--- Provided material Enclosed Below ---

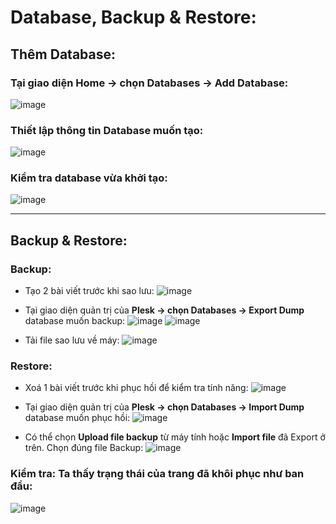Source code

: # Database, Backup & Restore:
## Thêm Database:
### Tại giao diện Home -> chọn Databases -> Add Database:
![image](https://github.com/user-attachments/assets/0c57da3c-1eb9-4cf0-b0ce-d374c392fc0e)

### Thiết lập thông tin Database muốn tạo:
![image](https://github.com/user-attachments/assets/7a869251-646b-4cfc-a197-df790107a549)

### Kiểm tra database vừa khởi tạo:
![image](https://github.com/user-attachments/assets/e1bb9072-5cef-47dd-9bd1-7021ee26a4e5)

---
## Backup & Restore:
### Backup:
- Tạo 2 bài viết trước khi sao lưu:
![image](https://github.com/user-attachments/assets/1658c431-e4be-4758-95c5-20241b889810)

- Tại giao diện quản trị của **Plesk -> chọn Databases -> Export Dump** database muốn backup:
![image](https://github.com/user-attachments/assets/a9a11e9d-4383-4aab-92e3-994f07a29bfc)
![image](https://github.com/user-attachments/assets/e67162c9-9e55-4947-a7a8-24eab3e513a6)

- Tải file sao lưu về máy:
![image](https://github.com/user-attachments/assets/0680d4b5-46f9-4496-914d-d2b188ee5e6e)

### Restore: 
- Xoá 1 bài viết trước khi phục hồi để kiểm tra tính năng:
![image](https://github.com/user-attachments/assets/efa4b1ff-f39e-414b-9b6b-209c24d814b2)

- Tại giao diện quản trị của **Plesk -> chọn Databases -> Import Dump** database muốn phục hồi:
![image](https://github.com/user-attachments/assets/3f735aef-73b8-4bc2-83d5-5f8424e46262)

- Có thể chọn **Upload file backup** từ máy tính hoặc **Import file** đã Export ở trên. Chọn đúng file Backup:
![image](https://github.com/user-attachments/assets/de30479e-7869-421e-b60e-796b7ee607b3)

### Kiểm tra: Ta thấy trạng thái của trang đã khôi phục như ban đầu:
![image](https://github.com/user-attachments/assets/9ef1cdce-87b5-4201-80b2-1238618ff8ea)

--- End of Enclosed Provided material ---

## Work task
Begin with the line containing "### Kiểm tra: Ta" and repeat each line exactly until the records above end.

## Exercise answer
### Kiểm tra: Ta thấy trạng thái của trang đã khôi phục như ban đầu:
![image](https://github.com/user-attachments/assets/9ef1cdce-87b5-4201-80b2-1238618ff8ea)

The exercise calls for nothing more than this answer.